--- Your instructions ---
The answer should be the records below, word for word, with every image left out.

--- Given data ---
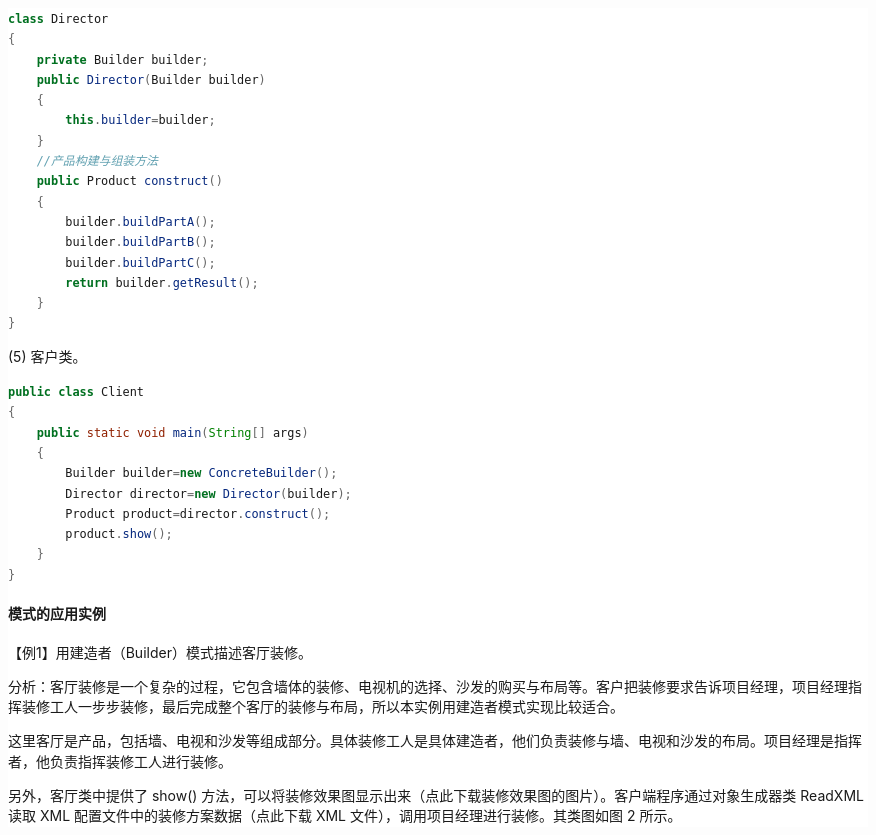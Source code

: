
 ```java
class Director
{
    private Builder builder;
    public Director(Builder builder)
    {
        this.builder=builder;
    }
    //产品构建与组装方法
    public Product construct()
    {
        builder.buildPartA();
        builder.buildPartB();
        builder.buildPartC();
        return builder.getResult();
    }
}
```
(5) 客户类。
```java
public class Client
{
    public static void main(String[] args)
    {
        Builder builder=new ConcreteBuilder();
        Director director=new Director(builder);
        Product product=director.construct();
        product.show();
    }
}
```
#### 模式的应用实例

【例1】用建造者（Builder）模式描述客厅装修。

分析：客厅装修是一个复杂的过程，它包含墙体的装修、电视机的选择、沙发的购买与布局等。客户把装修要求告诉项目经理，项目经理指挥装修工人一步步装修，最后完成整个客厅的装修与布局，所以本实例用建造者模式实现比较适合。

这里客厅是产品，包括墙、电视和沙发等组成部分。具体装修工人是具体建造者，他们负责装修与墙、电视和沙发的布局。项目经理是指挥者，他负责指挥装修工人进行装修。

另外，客厅类中提供了 show() 方法，可以将装修效果图显示出来（点此下载装修效果图的图片）。客户端程序通过对象生成器类 ReadXML 读取 XML 配置文件中的装修方案数据（点此下载 XML 文件），调用项目经理进行装修。其类图如图 2 所示。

--- Expected answer ---
Source code

:
 ```java
class Director
{
    private Builder builder;
    public Director(Builder builder)
    {
        this.builder=builder;
    }
    //产品构建与组装方法
    public Product construct()
    {
        builder.buildPartA();
        builder.buildPartB();
        builder.buildPartC();
        return builder.getResult();
    }
}
```
(5) 客户类。
```java
public class Client
{
    public static void main(String[] args)
    {
        Builder builder=new ConcreteBuilder();
        Director director=new Director(builder);
        Product product=director.construct();
        product.show();
    }
}
```
#### 模式的应用实例

【例1】用建造者（Builder）模式描述客厅装修。

分析：客厅装修是一个复杂的过程，它包含墙体的装修、电视机的选择、沙发的购买与布局等。客户把装修要求告诉项目经理，项目经理指挥装修工人一步步装修，最后完成整个客厅的装修与布局，所以本实例用建造者模式实现比较适合。

这里客厅是产品，包括墙、电视和沙发等组成部分。具体装修工人是具体建造者，他们负责装修与墙、电视和沙发的布局。项目经理是指挥者，他负责指挥装修工人进行装修。

另外，客厅类中提供了 show() 方法，可以将装修效果图显示出来（点此下载装修效果图的图片）。客户端程序通过对象生成器类 ReadXML 读取 XML 配置文件中的装修方案数据（点此下载 XML 文件），调用项目经理进行装修。其类图如图 2 所示。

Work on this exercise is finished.